薫子さんと主任の恋愛事情
「コンビニ寄っていくか?」
なんて大登さんに言われても、すぐに「うん」と言えずに困ってしまう。
「なんだよ、いらないのか?」
「ごめんなさい。お腹いっぱい」
「じゃあなんで、アイスクリーム食べたいなんて言ったんだ?」
「それは……」
言えるはずない。今晩のことを考えて緊張してるなんて、口が裂けても言えない。
最近忘れかけていた二次元の世界を思い出し、颯に助けを乞いたくても、こればかりはそうもいかない。
だったら麻衣さん?
どこかで車を停めてもらって、麻衣さんにどうしたらいいか聞いてみる?
でもきっと「いつまでグズグズしてるのよ! 難しく考えてないで、さっさとやっちゃいなさい!」なんて、言われるのが関の山。
恋愛のノウハウがない私には、何が正解なのかさっぱりわからない。世の中の女の子は、どんな事を考えて彼氏と関係を持つのだろう。
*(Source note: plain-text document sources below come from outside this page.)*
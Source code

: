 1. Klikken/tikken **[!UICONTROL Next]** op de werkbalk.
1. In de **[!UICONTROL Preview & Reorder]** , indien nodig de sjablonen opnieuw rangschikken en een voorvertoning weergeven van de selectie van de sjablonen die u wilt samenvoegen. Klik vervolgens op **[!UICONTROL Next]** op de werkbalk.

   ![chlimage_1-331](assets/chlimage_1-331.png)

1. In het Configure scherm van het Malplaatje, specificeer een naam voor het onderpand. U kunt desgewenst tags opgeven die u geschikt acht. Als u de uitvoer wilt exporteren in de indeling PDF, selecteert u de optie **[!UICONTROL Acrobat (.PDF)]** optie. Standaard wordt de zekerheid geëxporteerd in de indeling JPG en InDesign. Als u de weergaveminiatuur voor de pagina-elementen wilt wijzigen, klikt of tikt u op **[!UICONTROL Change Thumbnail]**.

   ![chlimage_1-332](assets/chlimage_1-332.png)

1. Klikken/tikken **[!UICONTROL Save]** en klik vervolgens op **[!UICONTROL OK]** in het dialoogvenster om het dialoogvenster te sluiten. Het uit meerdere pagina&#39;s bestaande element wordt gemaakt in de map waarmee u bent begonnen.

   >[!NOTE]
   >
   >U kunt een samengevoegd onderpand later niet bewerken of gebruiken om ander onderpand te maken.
考えれば考えるほど、頭の中は不安と恐怖が膨らんでいく。
「薫子、顔が変」
「え?」
「またひとりで考え込んでるよな?」
「わかりますか?」
「当たり前だろ。そうさせてるのが俺だって、わかってるからな」
大登さんを困らせたいわけじゃない。好きだけど、好きだからこそ嫌われたくないと、自信ない自分が出てきてしまう。